NPR: Probing The Complexities Of Transgender Mental Health
Experiencing the world as a different gender than one’s biological sex is a struggle in itself. In addition to the toll of day-to-day life, transgender individuals often experience a higher level of mental health stressors and poorer mental health outcomes than individuals who identify with the gender they were assigned at birth.

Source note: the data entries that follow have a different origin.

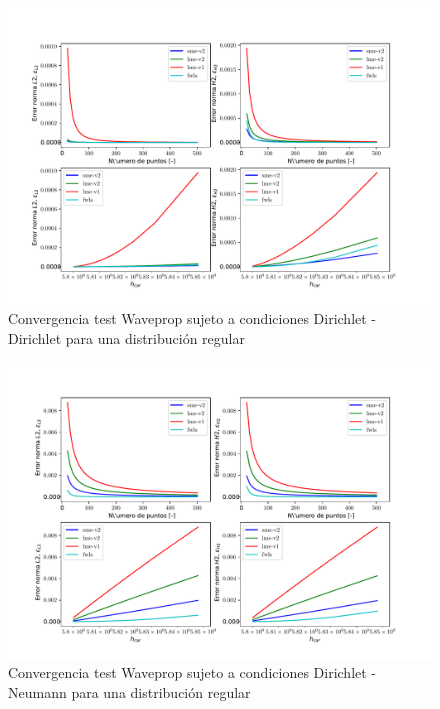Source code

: \begin{figure}
    \centering
    \includegraphics[width=1\textwidth]{./Imagenes/06/comparacion_shp_regular/Waveprop_regular_type-2_caso-1_direct_dgesv-lapack-blas_sme-v2_lme-v2_lme-v1_fwls.pdf}
    \caption{Convergencia test Waveprop sujeto a condiciones Dirichlet - Dirichlet para una distribución regular} \label{fig:Waveprop_caso-1_conv}
\end{figure}
\begin{figure}
    \centering
    \includegraphics[width=1\textwidth]{./Imagenes/06/comparacion_shp_regular/Waveprop_regular_type-2_caso-2_direct_dgesv-lapack-blas_sme-v2_lme-v2_lme-v1_fwls.pdf}
    \caption{Convergencia test Waveprop sujeto a condiciones Dirichlet - Neumann para una distribución regular} \label{fig:Waveprop_caso-2_conv}
\end{figure}
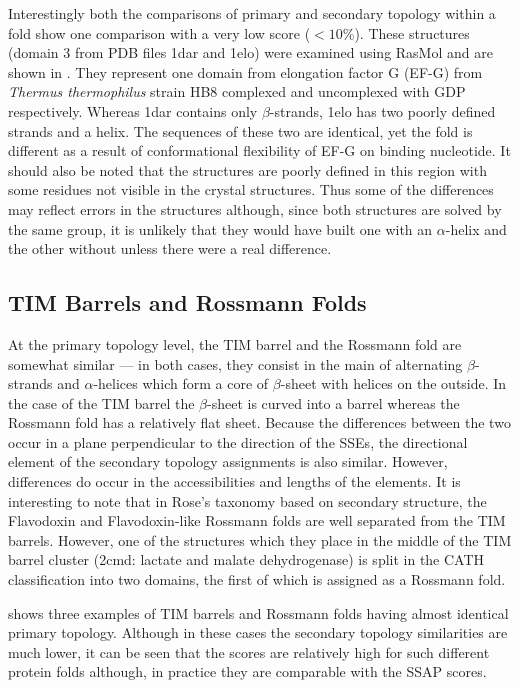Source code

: \documentclass{article}
\begin{document}
Interestingly both the comparisons of primary and secondary topology
within a fold show one comparison with a very low score ($<10$\%).
These structures (domain 3 from PDB files 1dar\cite{al-karadaghi:1dar}
and 1elo\cite{aevarsson:1elo}) were examined using RasMol and are
shown in \figref{\ref{fig:1dar1elo}}. They represent one domain from
elongation factor G (EF-G) from \emph{Thermus thermophilus} strain HB8
complexed and uncomplexed with GDP respectively. Whereas 1dar contains
only $\beta$-strands, 1elo has two poorly defined strands and a
helix. The sequences of these two are identical, yet the fold is
different as a result of conformational flexibility of EF-G on binding
nucleotide.  It should also be noted that the structures are poorly
defined in this region with some residues not visible in the crystal
structures. Thus some of the differences may reflect errors in the
structures although, since both structures are solved by the same
group, it is unlikely that they would have built one with an
$\alpha$-helix and the other without unless there were a real
difference.


\subsection{TIM Barrels and Rossmann Folds}
At the primary topology level, the TIM barrel and the Rossmann fold
are somewhat similar --- in both cases, they consist in the main of
alternating $\beta$-strands and $\alpha$-helices which form a core of
$\beta$-sheet with helices on the outside. In the case of the TIM
barrel the $\beta$-sheet is curved into a barrel whereas the Rossmann
fold has a relatively flat sheet. Because the differences between the
two occur in a plane perpendicular to the direction of the SSEs, the
directional element of the secondary topology assignments is also
similar. However, differences do occur in the accessibilities and
lengths of the elements. It is interesting to note that in Rose's
taxonomy based on secondary structure\cite{przytycka:sstaxonomy}, the
Flavodoxin and Flavodoxin-like Rossmann folds are well separated from
the TIM barrels. However, one of the structures which they place in
the middle of the TIM barrel cluster (2cmd: lactate and malate
dehydrogenase) is split in the CATH classification into two domains,
the first of which is assigned as a Rossmann fold.

\tableref{\ref{tab:timros}} shows three examples of TIM barrels and
Rossmann folds having almost identical primary topology. Although in
these cases the secondary topology similarities are much lower, it can
be seen that the scores are relatively high for such different protein
folds although, in practice they are comparable with the SSAP scores.
\end{document}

According to Ilana Sherer, Assistant Medical Director of the Child and Adolescent Gender Center at the University of California Benioff Children’s Hospital in San Francisco, transgender individuals are often “treated extremely poorly by their parents, by their schools, by society at large, and that can lead to problems in school and at work, as well as poverty and increased risk of substance use.” Happiness, success, and mental wellbeing are greatly affected by a person’s feeling of self-worth and confidence, two factors that result from being validated and supported by family, friends, and the community. While some research has been done to determine the full scope of factors contributing to mental health outcomes in the transgender community, much more work can be done. “With time, as more research attention is focused on transgender individuals, we will start to get a better understanding of the factors that are associated with better versus worse mental health, and use that information to improve the lives of all transgender people, both before mental health problems emerge and to provide support to reduce or eliminate their impact later in life,” according to Johanna Olson-Kennedy, Medical Director of the Center for Transyouth Health and Development at Children’s Hospital in Los Angeles—the largest transgender youth clinic in the United States.